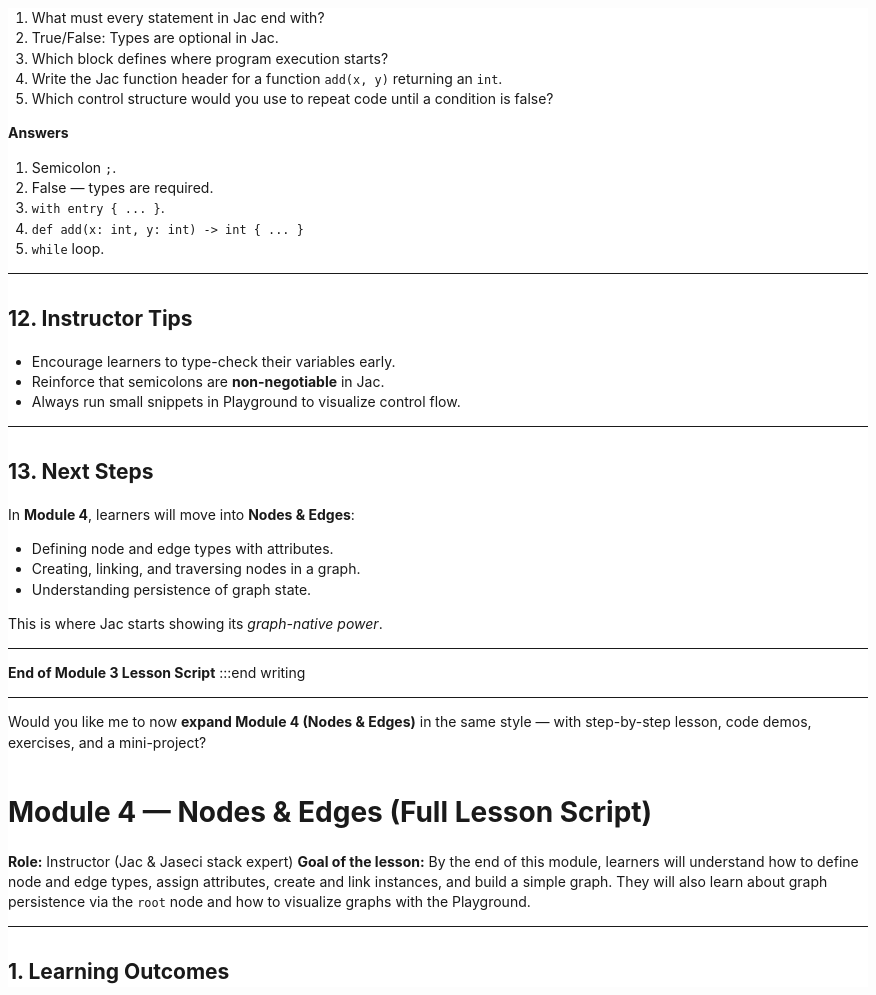 1. What must every statement in Jac end with?
2. True/False: Types are optional in Jac.
3. Which block defines where program execution starts?
4. Write the Jac function header for a function `add(x, y)` returning an `int`.
5. Which control structure would you use to repeat code until a condition is false?

**Answers**

1. Semicolon `;`.
2. False — types are required.
3. `with entry { ... }`.
4. `def add(x: int, y: int) -> int { ... }`
5. `while` loop.

---

## 12. Instructor Tips

* Encourage learners to type-check their variables early.
* Reinforce that semicolons are **non-negotiable** in Jac.
* Always run small snippets in Playground to visualize control flow.

---

## 13. Next Steps

In **Module 4**, learners will move into **Nodes & Edges**:

* Defining node and edge types with attributes.
* Creating, linking, and traversing nodes in a graph.
* Understanding persistence of graph state.

This is where Jac starts showing its *graph-native power*.

---

**End of Module 3 Lesson Script**
:::end writing

---

Would you like me to now **expand Module 4 (Nodes & Edges)** in the same style — with step-by-step lesson, code demos, exercises, and a mini-project?

# Module 4 — Nodes & Edges (Full Lesson Script)

**Role:** Instructor (Jac & Jaseci stack expert)
**Goal of the lesson:** By the end of this module, learners will understand how to define node and edge types, assign attributes, create and link instances, and build a simple graph. They will also learn about graph persistence via the `root` node and how to visualize graphs with the Playground.

---

## 1. Learning Outcomes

──────────────────────────────

# About this task
Your task is to retype the entries verbatim, starting with the line that holds "## 12. Instructor Tips" and stopping after the line that holds "Jaseci stack expert)".

# Output of the exercise
## 12. Instructor Tips

* Encourage learners to type-check their variables early.
* Reinforce that semicolons are **non-negotiable** in Jac.
* Always run small snippets in Playground to visualize control flow.

---

## 13. Next Steps

In **Module 4**, learners will move into **Nodes & Edges**:

* Defining node and edge types with attributes.
* Creating, linking, and traversing nodes in a graph.
* Understanding persistence of graph state.

This is where Jac starts showing its *graph-native power*.

---

**End of Module 3 Lesson Script**
:::end writing

---

Would you like me to now **expand Module 4 (Nodes & Edges)** in the same style — with step-by-step lesson, code demos, exercises, and a mini-project?

# Module 4 — Nodes & Edges (Full Lesson Script)

**Role:** Instructor (Jac & Jaseci stack expert)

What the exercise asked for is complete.